Vitamin D deficiency (VDD) is common in those of BAME ethnicity [4]. In VDD, both innate and adaptive immunity becomes dysregulated, increasing the risk of respiratory infection, as seen in influenza, common cold viruses and tuberculosis [5, 6]. There has been a great deal of interest in the role of VDD in COVID-19, with recent evidence suggesting VDD is more frequent in patients with severe COVID-19 compared to mild cases [7]. The prevalence of VDD and association with COVID-19 in healthcare workers has not been investigated.
We hypothesised that VDD was more common in healthcare workers who have seroconverted for COVID-19. This study defined the factors associated with VDD and the relationship between COVID-19 seroconversion and VDD.

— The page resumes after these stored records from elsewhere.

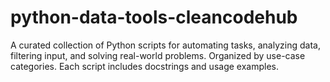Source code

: # python-data-tools-cleancodehub
A curated collection of Python scripts for automating tasks, analyzing data, filtering input, and solving real-world problems.  Organized by use-case categories. Each script includes docstrings and usage examples.
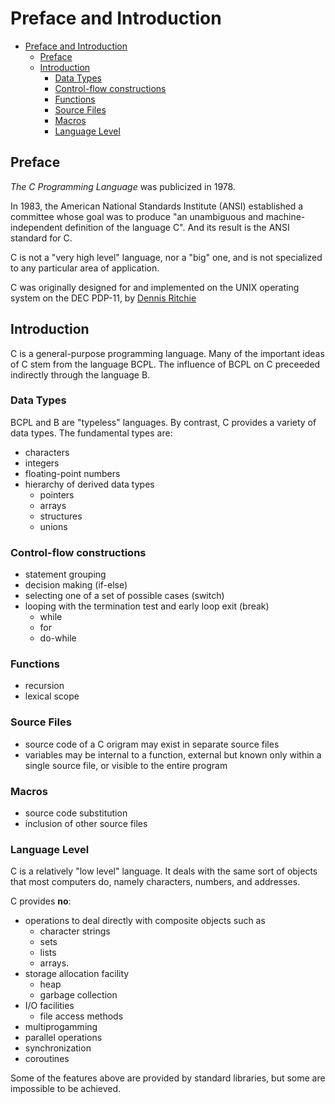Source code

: # Preface and Introduction

- [Preface and Introduction](#preface-and-introduction)
  - [Preface](#preface)
  - [Introduction](#introduction)
    - [Data Types](#data-types)
    - [Control-flow constructions](#control-flow-constructions)
    - [Functions](#functions)
    - [Source Files](#source-files)
    - [Macros](#macros)
    - [Language Level](#language-level)

## Preface

*The C Programming Language* was publicized in 1978.

In 1983, the American National Standards Institute (ANSI) established a
committee whose goal was to produce "an unambiguous and machine-independent
definition of the language C". And its result is the ANSI standard for C.

C is not a "very high level" language, nor a "big" one, and is not specialized
to any particular area of application.

C was originally designed for and implemented on the UNIX operating system on
the DEC PDP-11, by [Dennis Ritchie](https://en.wikipedia.org/wiki/Dennis_Ritchie)

## Introduction

C is a general-purpose programming language. Many of the important ideas of C
stem from the language BCPL. The influence of  BCPL on C preceeded indirectly
through the language B.

### Data Types

BCPL and B are "typeless" languages. By contrast, C provides a variety of data
types. The fundamental types are:

- characters
- integers
- floating-point numbers
- hierarchy of derived data types
  - pointers
  - arrays
  - structures
  - unions

### Control-flow constructions

- statement grouping
- decision making (if-else)
- selecting one of a set of possible cases (switch)
- looping with the termination test and early loop exit (break)
  - while
  - for
  - do-while

### Functions

- recursion
- lexical scope

### Source Files

- source code of a C origram may exist in separate source files
- variables may be internal to a function, external but known only within a
  single source file, or visible to the entire program

### Macros

- source code substitution
- inclusion of other source files

### Language Level

C is a relatively "low level" language. It deals with the same sort of objects
that most computers do, namely characters, numbers, and addresses.

C provides **no**:

- operations to deal directly with composite objects such as
  - character strings
  - sets
  - lists
  - arrays.
- storage allocation facility
  - heap
  - garbage collection
- I/O facilities
  - file access methods
- multiprogamming
- parallel operations
- synchronization
- coroutines

Some of the features above are provided by standard libraries, but some are
impossible to be achieved.

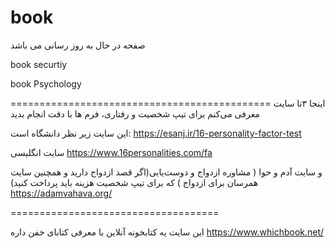 # book

صفحه در حال به روز رسانی می باشد

book securtiy

book Psychology

=============================================
اینجا ۳تا سایت معرفی می‌کنم برای تیپ شخصیت و رفتاری، فرم ها با دقت انجام بدید

این سایت زیر نظر دانشگاه است:
https://esanj.ir/16-personality-factor-test

سایت انگلیسی
https://www.16personalities.com/fa

و سایت آدم و حوا ( مشاوره ازدواج و دوست‌یابی(اگر قصد ازدواج دارید و همچنین سایت همرسان برای ازدواج ) که برای تیپ شخصیت هزینه باید پرداخت کنید)
https://adamvahava.org/


====================================

این سایت یه کتابخونه آنلاین با معرفی کتابای خفن داره
https://www.whichbook.net/
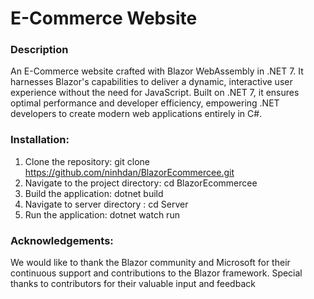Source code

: # E-Commerce Website
### Description
An E-Commerce website crafted with Blazor WebAssembly in .NET 7. It harnesses Blazor's capabilities to deliver a dynamic, interactive user experience without the need for JavaScript. Built on .NET 7, it ensures optimal performance and developer efficiency, empowering .NET developers to create modern web applications entirely in C#.
### Installation:
1. Clone the repository: git clone https://github.com/ninhdan/BlazorEcommercee.git
2. Navigate to the project directory: cd BlazorEcommercee
3. Build the application: dotnet build
4. Navigate to server directory : cd Server
5. Run the application: dotnet watch run


### Acknowledgements:
We would like to thank the Blazor community and Microsoft for their continuous support and contributions to the Blazor framework. Special thanks to contributors for their valuable input and feedback





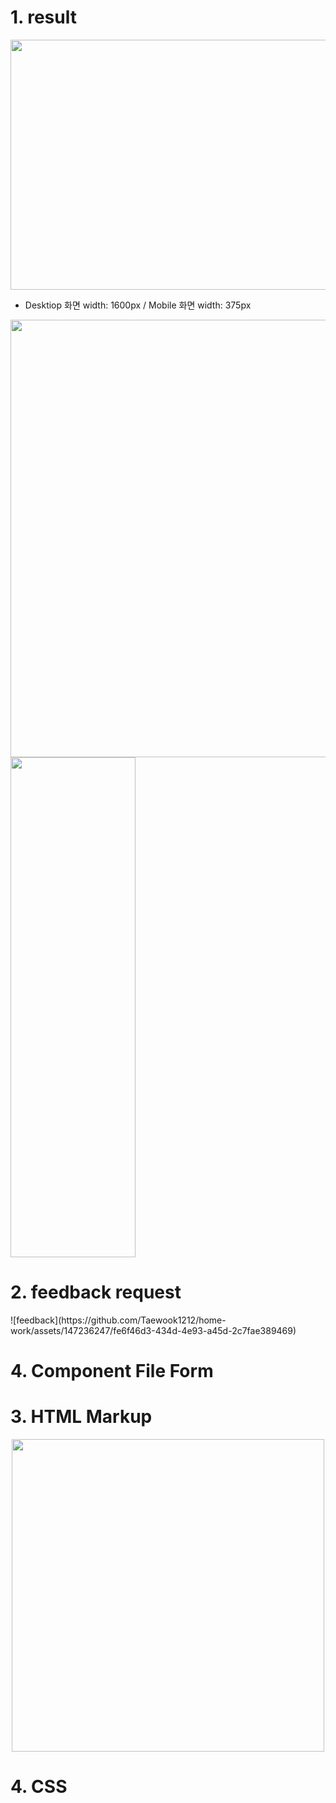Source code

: <h1>1. result</h1>


<img src="https://github.com/Taewook1212/home-work/assets/147236247/329e54cb-2768-4b75-84d2-720746a1becf.gif" width="700" height="400"/>

* Desktiop  화면 width: 1600px / Mobile  화면 width: 375px 
<img src="https://github.com/Taewook1212/home-work/assets/147236247/3411535a-ceed-4a5e-af8e-f5eedaf6a7de" width="700" height="700"/>
<img src="https://github.com/Taewook1212/home-work/assets/147236247/42467faa-3a8e-49d7-942c-93b22ad24d13" width="200" height="800"/>


<h1>2. feedback request</h1>
![feedback](https://github.com/Taewook1212/home-work/assets/147236247/fe6f46d3-434d-4e93-a45d-2c7fae389469)


<h1>4. Component File Form</h1>

  
<h1>3. HTML Markup</h1>
<center><img src="https://github.com/Taewook1212/home-work/assets/147236247/a29d43c6-c1db-4e31-aa96-54680bf836ae.png" width="500" height="500"/></center>

<h1>4. CSS</h1>


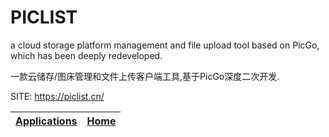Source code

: # PICLIST

 a cloud storage platform management and file upload tool based 
 on PicGo, which has been deeply redeveloped.
 
 一款云储存/图床管理和文件上传客户端工具,基于PicGo深度二次开发.

 SITE: https://piclist.cn/

 | [Applications](https://portable-linux-apps.github.io/apps.html) | [Home](https://portable-linux-apps.github.io)
 | --- | --- |
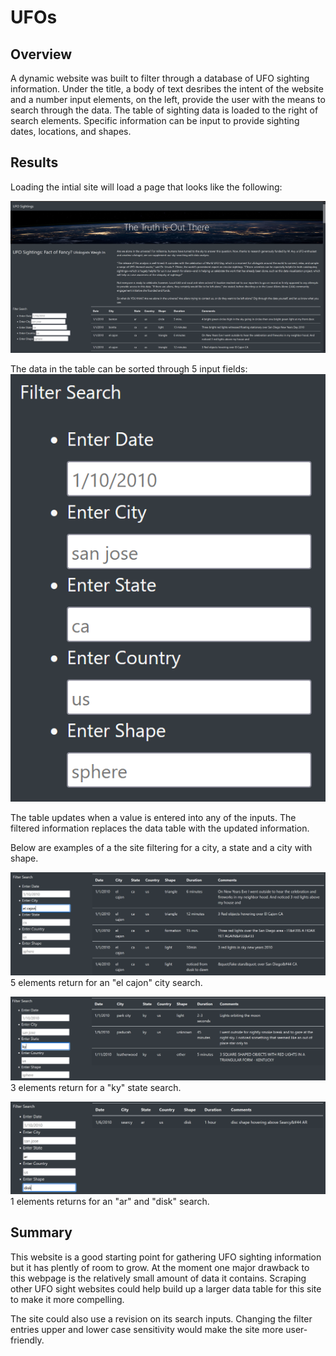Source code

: # UFOs

## Overview
A dynamic website was built to filter through a database of UFO sighting information. Under the title, a body of text desribes the intent of the website and a number input elements, on the left, provide the user with the means to search through the data. The table of sighting data is loaded to the right of search elements. Specific information can be input to provide sighting dates, locations, and shapes. 


## Results
Loading the intial site will load a page that looks like the following:

![MainWebpage](https://github.com/jp3tty/UFOs/blob/main/Images/MainWebpage.PNG
)

The data in the table can be sorted through 5 input fields: 
![FilterExamples](https://github.com/jp3tty/UFOs/blob/main/Images/FilterExamples.PNG)

The table updates when a value is entered into any of the inputs. The filtered information replaces the data table with the updated information.

Below are examples of a the site filtering for a city, a state and a city with shape.

![CityExample](https://github.com/jp3tty/UFOs/blob/main/Images/CityExample.PNG)
5 elements return for an "el cajon" city search.

![StateExample](https://github.com/jp3tty/UFOs/blob/main/Images/StateExample.PNG)
3 elements return for a "ky" state search.

![CityAndShape](https://github.com/jp3tty/UFOs/blob/main/Images/CityAndShape.PNG)
1 elements returns for an "ar" and "disk" search.


## Summary
This website is a good starting point for gathering UFO sighting information but it has plently of room to grow. At the moment one major drawback to this webpage is the relatively small amount of data it contains. Scraping other UFO sight websites could help build up a larger data table for this site to make it more compelling.

The site could also use a revision on its search inputs. Changing the filter entries upper and lower case sensitivity would make the site more user-friendly.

This cross-sectional observational study recruited healthcare workers between 12 and 22 May, 2020 from the University Hospitals Birmingham NHS Foundation Trust (UHBFT) across four sites. This was a sub-study of the COVID-19 convalescent immunity study (COCO) approved by the London – Camden and Kings Cross Research Ethics Committee (20/HRA/1817). The main inclusion criteria were staff members who had isolated for symptoms suggestive of COVID-19. After obtaining consent, blood samples were taken for measurement of vitamin D levels by mass spectrometry, and anti-SARS-CoV-2 spike glycoprotein antibodies using a combined IgG, IgA, IgM ELISA (The Binding Site; product code: MK654) [8]. This CE marked assay has 98.6% (95% CI 92.6–100) sensitivity and 98.3% (95% CI 96.4–99.4) specificity. The median time from symptom onset to sample collection was 48 days. COVID-19 seroconversion was used to indicate previous infection with severe acute respiratory syndrome coronavirus 2 (SARS-CoV-2). VDD was defined as serum 25(OH)D3 concentration <30 nmol·L−1 as per the UHBFT clinical laboratory reference range and the UK National Osteoporosis Society guidance [9].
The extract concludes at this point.